(Saved entries)
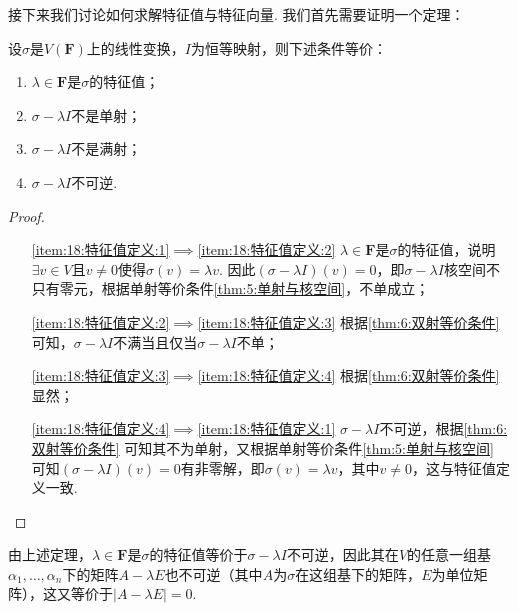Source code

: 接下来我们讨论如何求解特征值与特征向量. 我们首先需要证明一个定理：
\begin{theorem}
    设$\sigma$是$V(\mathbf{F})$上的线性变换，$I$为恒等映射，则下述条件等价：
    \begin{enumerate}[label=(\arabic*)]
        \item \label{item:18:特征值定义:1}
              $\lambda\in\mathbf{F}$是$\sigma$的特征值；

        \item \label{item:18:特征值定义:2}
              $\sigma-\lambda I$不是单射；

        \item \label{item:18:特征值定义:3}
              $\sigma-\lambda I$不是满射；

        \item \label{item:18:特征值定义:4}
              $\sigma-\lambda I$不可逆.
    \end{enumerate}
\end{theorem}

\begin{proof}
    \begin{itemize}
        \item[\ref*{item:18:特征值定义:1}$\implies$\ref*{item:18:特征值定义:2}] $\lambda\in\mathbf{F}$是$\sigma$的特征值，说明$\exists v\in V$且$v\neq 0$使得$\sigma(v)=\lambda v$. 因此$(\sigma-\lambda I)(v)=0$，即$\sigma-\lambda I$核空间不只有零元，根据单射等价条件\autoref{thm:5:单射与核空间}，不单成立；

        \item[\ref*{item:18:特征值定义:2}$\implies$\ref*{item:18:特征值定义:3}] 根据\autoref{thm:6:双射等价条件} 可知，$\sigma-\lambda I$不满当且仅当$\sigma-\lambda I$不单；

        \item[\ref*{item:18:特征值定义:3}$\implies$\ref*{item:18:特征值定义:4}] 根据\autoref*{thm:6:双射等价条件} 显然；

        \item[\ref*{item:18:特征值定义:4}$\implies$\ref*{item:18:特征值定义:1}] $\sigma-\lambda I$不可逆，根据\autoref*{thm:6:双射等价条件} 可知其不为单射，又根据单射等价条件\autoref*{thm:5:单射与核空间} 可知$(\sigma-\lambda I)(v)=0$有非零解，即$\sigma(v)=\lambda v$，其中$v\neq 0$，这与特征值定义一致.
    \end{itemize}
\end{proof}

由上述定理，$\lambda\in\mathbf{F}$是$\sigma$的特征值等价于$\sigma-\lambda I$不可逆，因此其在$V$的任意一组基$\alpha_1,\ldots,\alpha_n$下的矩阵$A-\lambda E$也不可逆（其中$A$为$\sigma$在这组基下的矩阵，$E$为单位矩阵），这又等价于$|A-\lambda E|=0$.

--

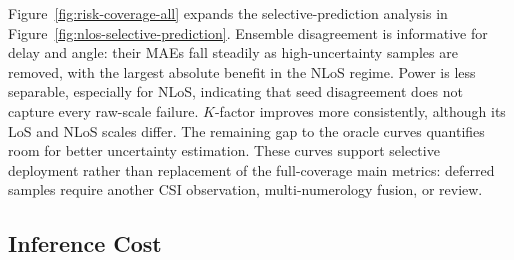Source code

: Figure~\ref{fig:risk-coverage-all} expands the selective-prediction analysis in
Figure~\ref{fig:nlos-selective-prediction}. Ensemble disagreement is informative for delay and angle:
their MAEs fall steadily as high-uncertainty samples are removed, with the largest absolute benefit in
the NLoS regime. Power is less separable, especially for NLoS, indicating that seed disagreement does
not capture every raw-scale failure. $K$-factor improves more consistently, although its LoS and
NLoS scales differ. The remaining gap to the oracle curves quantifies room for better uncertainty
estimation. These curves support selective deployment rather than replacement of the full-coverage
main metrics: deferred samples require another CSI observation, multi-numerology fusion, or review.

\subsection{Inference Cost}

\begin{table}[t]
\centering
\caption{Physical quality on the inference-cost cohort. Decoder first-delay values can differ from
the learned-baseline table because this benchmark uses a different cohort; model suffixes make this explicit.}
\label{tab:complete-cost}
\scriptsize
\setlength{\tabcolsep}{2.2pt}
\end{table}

▶ _EXERCISE PROMPT_: Note every line of the records that holds the word "uncertainty", and copy it.

▶ _SOLUTION TO THE PROBLEM_:
their MAEs fall steadily as high-uncertainty samples are removed, with the largest absolute benefit in
NLoS scales differ. The remaining gap to the oracle curves quantifies room for better uncertainty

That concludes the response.